É importante lembrar que as universidades públicas cumprem um papel, no Brasil, que é intransferível, e foi construído ao longo de várias décadas. Por isso, a sociedade como um todo precisa tomar para si, urgentemente, a tarefa de defender essas instituições. Elas são o espaço em que a sociedade reflete sobre si mesma, em livres experimentos do pensamento e da imaginação. É assim em todos os países que buscam soluções inclusivas e criativas para os seus problemas. Isso não significa andar pelado pela universidade! Significa que levamos aos nossos alunos e pesquisadores a possibilidade de refletir sobre a sociedade e o mundo, a partir de ferramentas específicas, adequadas às diferentes disciplinas.

No entanto, esse exercício do "pensar o mundo" pode significar trazer à tona problemas da sociedade em seus mais variados setores que porventura estivessem velados, e isso não é fácil, nem confortável. A filosofia, a sociologia e as ciências sociais em geral incomodam, e sempre incomodaram, porque, ao falar da sociedade como ela é, apontam o dedo para algumas realidades das quais nos envergonhamos, que queremos esconder ou simplesmente esquecer, e também imaginam o que a sociedade pode ser – preferencialmente numa direção inclusiva e de expansão do espaço de direitos e garantias, tanto individuais como sociais.

“Podemos mencionar muitos exemplos que mostram o desconforto que as ciências humanas podem causar, especialmente para determinados grupos: o estudo e análise da violência contra as mulheres permitem indicar e caracterizar a realidade do machismo; a pesquisa e discussão sobre o altíssimo número de assassinatos de jovens negros permitem que enxerguemos com mais nitidez o fato de que ainda temos muitos problemas raciais; o estudo e análise sobre dados sócio-econômicos geram constatações de que crescimento econômico pode vir junto com redução das oportunidades de trabalho qualificado e bem remunerado e caminhar no sentido contrário da eliminação de trabalho escravo; pesquisas na área de biologia e ecologia podem indicar que empresas e governo estão tomando direções contrárias à preservação do meio ambiente. Essas realidades são todas desconfortáveis e, para alguns, muito inconvenientes. Mas elas existem e por essa razão é papel da universidade falar sobre elas”, dizem as pesquisadoras.

“É preciso dizer ainda que nos últimos anos a universidade pública viveu uma transformação profunda: a partir da adoção da política de cotas e da ampliação de ações de permanência de estudantes (residências universitárias, refeitórios, auxílio transporte, bolsas de iniciação científica etc.), este hoje é um espaço diversificado. Temos pessoas oriundas de todas as classes sociais, uma ampliação significativa de negros e negras, LGBTQIs e indígenas e quilombolas”, complementam.

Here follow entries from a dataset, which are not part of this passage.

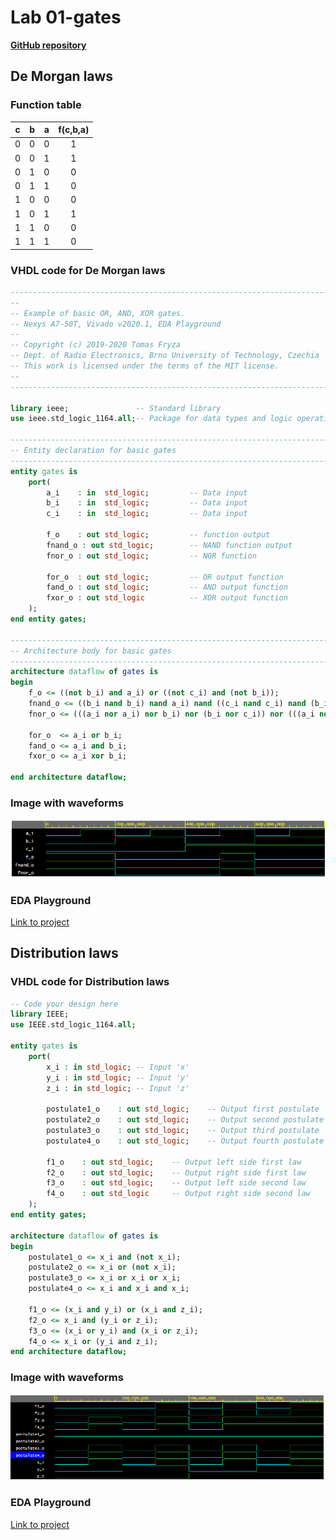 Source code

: # Lab 01-gates

**[GitHub repository](https://github.com/mkousal/Digital-electronics-1)**

## De Morgan laws
### Function table

| **c** | **b** |**a** | **f(c,b,a)** |
| :-: | :-: | :-: | :-: |
| 0 | 0 | 0 | 1 |
| 0 | 0 | 1 | 1 |
| 0 | 1 | 0 | 0 |
| 0 | 1 | 1 | 0 |
| 1 | 0 | 0 | 0 |
| 1 | 0 | 1 | 1 |
| 1 | 1 | 0 | 0 |
| 1 | 1 | 1 | 0 |

### VHDL code for De Morgan laws

```vhdl
------------------------------------------------------------------------
--
-- Example of basic OR, AND, XOR gates.
-- Nexys A7-50T, Vivado v2020.1, EDA Playground
--
-- Copyright (c) 2019-2020 Tomas Fryza
-- Dept. of Radio Electronics, Brno University of Technology, Czechia
-- This work is licensed under the terms of the MIT license.
--
------------------------------------------------------------------------

library ieee;               -- Standard library
use ieee.std_logic_1164.all;-- Package for data types and logic operations

------------------------------------------------------------------------
-- Entity declaration for basic gates
------------------------------------------------------------------------
entity gates is
    port(
        a_i    : in  std_logic;         -- Data input
        b_i    : in  std_logic;         -- Data input
        c_i    : in  std_logic;			-- Data input
        
        f_o    : out std_logic;			-- function output
        fnand_o : out std_logic;		-- NAND function output
        fnor_o : out std_logic;			-- NOR function
        
        for_o  : out std_logic;         -- OR output function
        fand_o : out std_logic;         -- AND output function
        fxor_o : out std_logic          -- XOR output function
    );
end entity gates;

------------------------------------------------------------------------
-- Architecture body for basic gates
------------------------------------------------------------------------
architecture dataflow of gates is
begin
	f_o <= ((not b_i) and a_i) or ((not c_i) and (not b_i));
    fnand_o <= ((b_i nand b_i) nand a_i) nand ((c_i nand c_i) nand (b_i nand b_i));    
    fnor_o <= (((a_i nor a_i) nor b_i) nor (b_i nor c_i)) nor (((a_i nor a_i) nor b_i) nor (b_i nor c_i));
	
    for_o  <= a_i or b_i;
    fand_o <= a_i and b_i;
    fxor_o <= a_i xor b_i;

end architecture dataflow;
```

### Image with waveforms
![De Morgan's law](img/waveform1.png)

### EDA Playground
[Link to project](https://www.edaplayground.com/x/bzeH)

## Distribution laws

### VHDL code for Distribution laws
```vhdl
-- Code your design here
library IEEE;
use IEEE.std_logic_1164.all;

entity gates is
	port(
    	x_i	: in std_logic;	-- Input 'x'
        y_i	: in std_logic;	-- Input 'y'
        z_i	: in std_logic;	-- Input 'z'
        
        postulate1_o	: out std_logic;	-- Output first postulate
        postulate2_o	: out std_logic;	-- Output second postulate
        postulate3_o	: out std_logic;	-- Output third postulate
        postulate4_o	: out std_logic;	-- Output fourth postulate
        
        f1_o	: out std_logic;	-- Output left side first law
        f2_o	: out std_logic;	-- Output right side first law
        f3_o	: out std_logic;	-- Output left side second law
        f4_o	: out std_logic		-- Output right side second law
    );
end entity gates;

architecture dataflow of gates is
begin
	postulate1_o <= x_i and (not x_i);
    postulate2_o <= x_i or (not x_i);
    postulate3_o <= x_i or x_i or x_i;
    postulate4_o <= x_i and x_i and x_i;
    
    f1_o <= (x_i and y_i) or (x_i and z_i);
    f2_o <= x_i and (y_i or z_i);
    f3_o <= (x_i or y_i) and (x_i or z_i);
    f4_o <= x_i or (y_i and z_i);
end architecture dataflow;
```

### Image with waveforms
![Distribution laws](img/waveform2.png)

### EDA Playground
[Link to project](https://www.edaplayground.com/x/Qkkb) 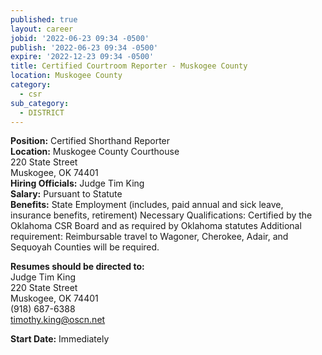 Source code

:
 ```yaml
---
published: true
layout: career
jobid: '2022-06-23 09:34 -0500'
publish: '2022-06-23 09:34 -0500'
expire: '2022-12-23 09:34 -0500'
title: Certified Courtroom Reporter - Muskogee County
location: Muskogee County
category:
  - csr
sub_category:
  - DISTRICT
---
```

**Position:** Certified Shorthand Reporter  
**Location:** Muskogee County Courthouse  
220 State Street  
Muskogee, OK 74401  
**Hiring Officials:** Judge Tim King  
**Salary:** Pursuant to Statute  
**Benefits:** State Employment (includes, paid annual and sick leave, insurance benefits, retirement)
Necessary Qualifications: Certified by the Oklahoma CSR Board and as required by Oklahoma statutes
Additional requirement: Reimbursable travel to Wagoner, Cherokee, Adair, and Sequoyah Counties will be required.

**Resumes should be directed to:**   
Judge Tim King  
220 State Street  
Muskogee, OK 74401  
(918) 687-6388  
[timothy.king@oscn.net](mailto:timothy.king@oscn.net)   

**Start Date:** Immediately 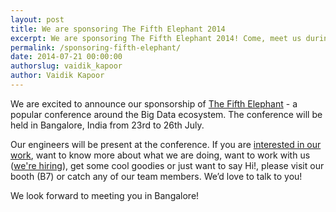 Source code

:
 ```yaml
---
layout: post
title: We are sponsoring The Fifth Elephant 2014
excerpt: We are sponsoring The Fifth Elephant 2014! Come, meet us during the conference in Bangalore.
permalink: /sponsoring-fifth-elephant/
date: 2014-07-21 00:00:00
authorslug: vaidik_kapoor
author: Vaidik Kapoor
---
```


We are excited to announce our sponsorship of
[The Fifth Elephant](https://fifthelephant.in) - a popular conference around
the Big Data ecosystem. The conference will be held in Bangalore, India
from 23rd to 26th July.

Our engineers will be present at the conference. If you are [interested in our
work](http://github.com/wingify), want to know more about what we are doing,
want to work with us ([we're hiring](http://wingify.com/careers)), get some
cool goodies or just want to say Hi!, please visit our booth (B7) or catch any
of our team members. We’d love to talk to you!

We look forward to meeting you in Bangalore!
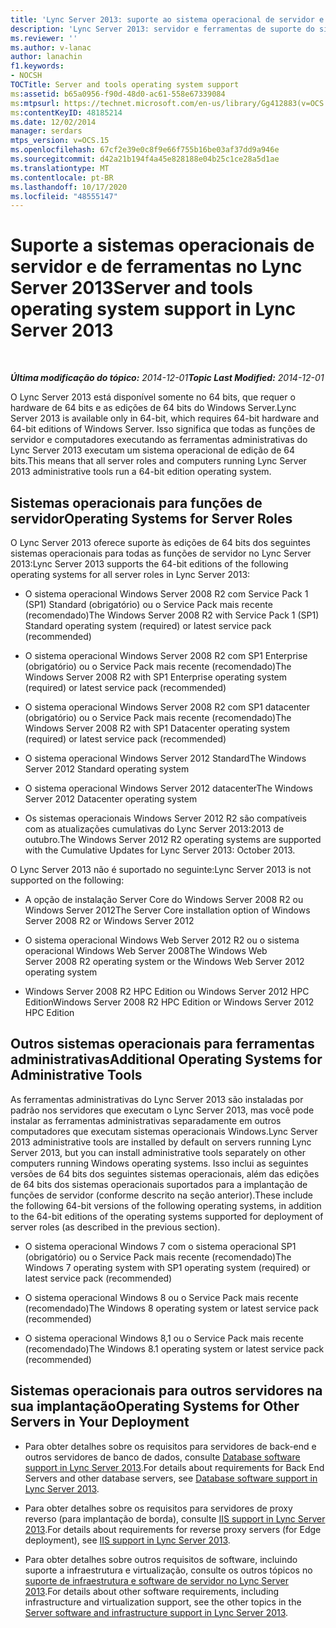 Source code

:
 ```yaml
---
title: 'Lync Server 2013: suporte ao sistema operacional de servidor e de ferramentas'
description: 'Lync Server 2013: servidor e ferramentas de suporte do sistema operacional.'
ms.reviewer: ''
ms.author: v-lanac
author: lanachin
f1.keywords:
- NOCSH
TOCTitle: Server and tools operating system support
ms:assetid: b65a0956-f90d-48d0-ac61-558e67339084
ms:mtpsurl: https://technet.microsoft.com/en-us/library/Gg412883(v=OCS.15)
ms:contentKeyID: 48185214
ms.date: 12/02/2014
manager: serdars
mtps_version: v=OCS.15
ms.openlocfilehash: 67cf2e39e0c8f9e66f755b16be03af37dd9a946e
ms.sourcegitcommit: d42a21b194f4a45e828188e04b25c1ce28a5d1ae
ms.translationtype: MT
ms.contentlocale: pt-BR
ms.lasthandoff: 10/17/2020
ms.locfileid: "48555147"
---
```

# <a name="server-and-tools-operating-system-support-in-lync-server-2013"></a><span data-ttu-id="a63ba-103">Suporte a sistemas operacionais de servidor e de ferramentas no Lync Server 2013</span><span class="sxs-lookup"><span data-stu-id="a63ba-103">Server and tools operating system support in Lync Server 2013</span></span>

<div data-xmlns="http://www.w3.org/1999/xhtml">

<div class="topic" data-xmlns="http://www.w3.org/1999/xhtml" data-msxsl="urn:schemas-microsoft-com:xslt" data-cs="https://msdn.microsoft.com/">

<div data-asp="https://msdn2.microsoft.com/asp">



</div>

<div id="mainSection">

<div id="mainBody">

<span> </span>

<span data-ttu-id="a63ba-104">_**Última modificação do tópico:** 2014-12-01_</span><span class="sxs-lookup"><span data-stu-id="a63ba-104">_**Topic Last Modified:** 2014-12-01_</span></span>

<span data-ttu-id="a63ba-105">O Lync Server 2013 está disponível somente no 64 bits, que requer o hardware de 64 bits e as edições de 64 bits do Windows Server.</span><span class="sxs-lookup"><span data-stu-id="a63ba-105">Lync Server 2013 is available only in 64-bit, which requires 64-bit hardware and 64-bit editions of Windows Server.</span></span> <span data-ttu-id="a63ba-106">Isso significa que todas as funções de servidor e computadores executando as ferramentas administrativas do Lync Server 2013 executam um sistema operacional de edição de 64 bits.</span><span class="sxs-lookup"><span data-stu-id="a63ba-106">This means that all server roles and computers running Lync Server 2013 administrative tools run a 64-bit edition operating system.</span></span>

<div>

## <a name="operating-systems-for-server-roles"></a><span data-ttu-id="a63ba-107">Sistemas operacionais para funções de servidor</span><span class="sxs-lookup"><span data-stu-id="a63ba-107">Operating Systems for Server Roles</span></span>

<span data-ttu-id="a63ba-108">O Lync Server 2013 oferece suporte às edições de 64 bits dos seguintes sistemas operacionais para todas as funções de servidor no Lync Server 2013:</span><span class="sxs-lookup"><span data-stu-id="a63ba-108">Lync Server 2013 supports the 64-bit editions of the following operating systems for all server roles in Lync Server 2013:</span></span>

  - <span data-ttu-id="a63ba-109">O sistema operacional Windows Server 2008 R2 com Service Pack 1 (SP1) Standard (obrigatório) ou o Service Pack mais recente (recomendado)</span><span class="sxs-lookup"><span data-stu-id="a63ba-109">The Windows Server 2008 R2 with Service Pack 1 (SP1) Standard operating system (required) or latest service pack (recommended)</span></span>

  - <span data-ttu-id="a63ba-110">O sistema operacional Windows Server 2008 R2 com SP1 Enterprise (obrigatório) ou o Service Pack mais recente (recomendado)</span><span class="sxs-lookup"><span data-stu-id="a63ba-110">The Windows Server 2008 R2 with SP1 Enterprise operating system (required) or latest service pack (recommended)</span></span>

  - <span data-ttu-id="a63ba-111">O sistema operacional Windows Server 2008 R2 com SP1 datacenter (obrigatório) ou o Service Pack mais recente (recomendado)</span><span class="sxs-lookup"><span data-stu-id="a63ba-111">The Windows Server 2008 R2 with SP1 Datacenter operating system (required) or latest service pack (recommended)</span></span>

  - <span data-ttu-id="a63ba-112">O sistema operacional Windows Server 2012 Standard</span><span class="sxs-lookup"><span data-stu-id="a63ba-112">The Windows Server 2012 Standard operating system</span></span>

  - <span data-ttu-id="a63ba-113">O sistema operacional Windows Server 2012 datacenter</span><span class="sxs-lookup"><span data-stu-id="a63ba-113">The Windows Server 2012 Datacenter operating system</span></span>

  - <span data-ttu-id="a63ba-114">Os sistemas operacionais Windows Server 2012 R2 são compatíveis com as atualizações cumulativas do Lync Server 2013:2013 de outubro.</span><span class="sxs-lookup"><span data-stu-id="a63ba-114">The Windows Server 2012 R2 operating systems are supported with the Cumulative Updates for Lync Server 2013: October 2013.</span></span>

<span data-ttu-id="a63ba-115">O Lync Server 2013 não é suportado no seguinte:</span><span class="sxs-lookup"><span data-stu-id="a63ba-115">Lync Server 2013 is not supported on the following:</span></span>

  - <span data-ttu-id="a63ba-116">A opção de instalação Server Core do Windows Server 2008 R2 ou Windows Server 2012</span><span class="sxs-lookup"><span data-stu-id="a63ba-116">The Server Core installation option of Windows Server 2008 R2 or Windows Server 2012</span></span>

  - <span data-ttu-id="a63ba-117">O sistema operacional Windows Web Server 2012 R2 ou o sistema operacional Windows Web Server 2008</span><span class="sxs-lookup"><span data-stu-id="a63ba-117">The Windows Web Server 2008 R2 operating system or the Windows Web Server 2012 operating system</span></span>

  - <span data-ttu-id="a63ba-118">Windows Server 2008 R2 HPC Edition ou Windows Server 2012 HPC Edition</span><span class="sxs-lookup"><span data-stu-id="a63ba-118">Windows Server 2008 R2 HPC Edition or Windows Server 2012 HPC Edition</span></span>

</div>

<div>

## <a name="additional-operating-systems-for-administrative-tools"></a><span data-ttu-id="a63ba-119">Outros sistemas operacionais para ferramentas administrativas</span><span class="sxs-lookup"><span data-stu-id="a63ba-119">Additional Operating Systems for Administrative Tools</span></span>

<span data-ttu-id="a63ba-120">As ferramentas administrativas do Lync Server 2013 são instaladas por padrão nos servidores que executam o Lync Server 2013, mas você pode instalar as ferramentas administrativas separadamente em outros computadores que executam sistemas operacionais Windows.</span><span class="sxs-lookup"><span data-stu-id="a63ba-120">Lync Server 2013 administrative tools are installed by default on servers running Lync Server 2013, but you can install administrative tools separately on other computers running Windows operating systems.</span></span> <span data-ttu-id="a63ba-121">Isso inclui as seguintes versões de 64 bits dos seguintes sistemas operacionais, além das edições de 64 bits dos sistemas operacionais suportados para a implantação de funções de servidor (conforme descrito na seção anterior).</span><span class="sxs-lookup"><span data-stu-id="a63ba-121">These include the following 64-bit versions of the following operating systems, in addition to the 64-bit editions of the operating systems supported for deployment of server roles (as described in the previous section).</span></span>

  - <span data-ttu-id="a63ba-122">O sistema operacional Windows 7 com o sistema operacional SP1 (obrigatório) ou o Service Pack mais recente (recomendado)</span><span class="sxs-lookup"><span data-stu-id="a63ba-122">The Windows 7 operating system with SP1 operating system (required) or latest service pack (recommended)</span></span>

  - <span data-ttu-id="a63ba-123">O sistema operacional Windows 8 ou o Service Pack mais recente (recomendado)</span><span class="sxs-lookup"><span data-stu-id="a63ba-123">The Windows 8 operating system or latest service pack (recommended)</span></span>

  - <span data-ttu-id="a63ba-124">O sistema operacional Windows 8,1 ou o Service Pack mais recente (recomendado)</span><span class="sxs-lookup"><span data-stu-id="a63ba-124">The Windows 8.1 operating system or latest service pack (recommended)</span></span>

</div>

<div>

## <a name="operating-systems-for-other-servers-in-your-deployment"></a><span data-ttu-id="a63ba-125">Sistemas operacionais para outros servidores na sua implantação</span><span class="sxs-lookup"><span data-stu-id="a63ba-125">Operating Systems for Other Servers in Your Deployment</span></span>

  - <span data-ttu-id="a63ba-126">Para obter detalhes sobre os requisitos para servidores de back-end e outros servidores de banco de dados, consulte [Database software support in Lync Server 2013](lync-server-2013-database-software-support.md).</span><span class="sxs-lookup"><span data-stu-id="a63ba-126">For details about requirements for Back End Servers and other database servers, see [Database software support in Lync Server 2013](lync-server-2013-database-software-support.md).</span></span>

  - <span data-ttu-id="a63ba-127">Para obter detalhes sobre os requisitos para servidores de proxy reverso (para implantação de borda), consulte [IIS support in Lync Server 2013](lync-server-2013-iis-support.md).</span><span class="sxs-lookup"><span data-stu-id="a63ba-127">For details about requirements for reverse proxy servers (for Edge deployment), see [IIS support in Lync Server 2013](lync-server-2013-iis-support.md).</span></span>

  - <span data-ttu-id="a63ba-128">Para obter detalhes sobre outros requisitos de software, incluindo suporte a infraestrutura e virtualização, consulte os outros tópicos no [suporte de infraestrutura e software de servidor no Lync Server 2013](lync-server-2013-server-software-and-infrastructure-support.md).</span><span class="sxs-lookup"><span data-stu-id="a63ba-128">For details about other software requirements, including infrastructure and virtualization support, see the other topics in the [Server software and infrastructure support in Lync Server 2013](lync-server-2013-server-software-and-infrastructure-support.md).</span></span>

</div>

</div>

<span> </span>

</div>

</div>

</div>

A universidade tem se transformado, então, nesse espaço no qual é possível o encontro da sociedade em sua diversidade. Ainda estamos longe do ideal, mas estamos numa busca de construir um ambiente em que indivíduos e grupos sociais possam pensar coletivamente e encontrar soluções para problemas concretos. A grande proposta de articular o tripé universitário do "ensino, pesquisa e extensão" é um caminho nesse sentido. Queremos perder, reduzir, desmontar tudo isso? Não, queremos proteger um grande projeto de universidade pública, plural e inclusiva.

“Por essas razões, estamos profundamente preocupados com a possibilidade de que o governo federal pretenda não apenas executar um corte nos orçamentos da UFBA, da UnB e da UFF – o que já seria grave e contrário aos interesses do país -, mas também iniciar uma política direta de controle ideológico”, afirmam as professoras.

Um executivo cujo chefe proíbe discordâncias internas desfavorece a elaboração de diagnósticos complexos, que exigem debate e confronto de ideias, em busca de soluções para os problemas reais do país. Pior do que isso, o ataque a espaços de construção coletiva e múltipla de saberes, como a universidade, apresenta um forte indício de autoritarismo político.

“Nesse cenário, não perdem somente nossas universidades, seus docentes, técnicos, estudantes e os trabalhadores terceirizados, sempre os primeiros a serem atingidos. Perdemos como país, como seres humanos, capazes de enfrentar os nossos problemas de frente e construir futuros melhores”, concluem.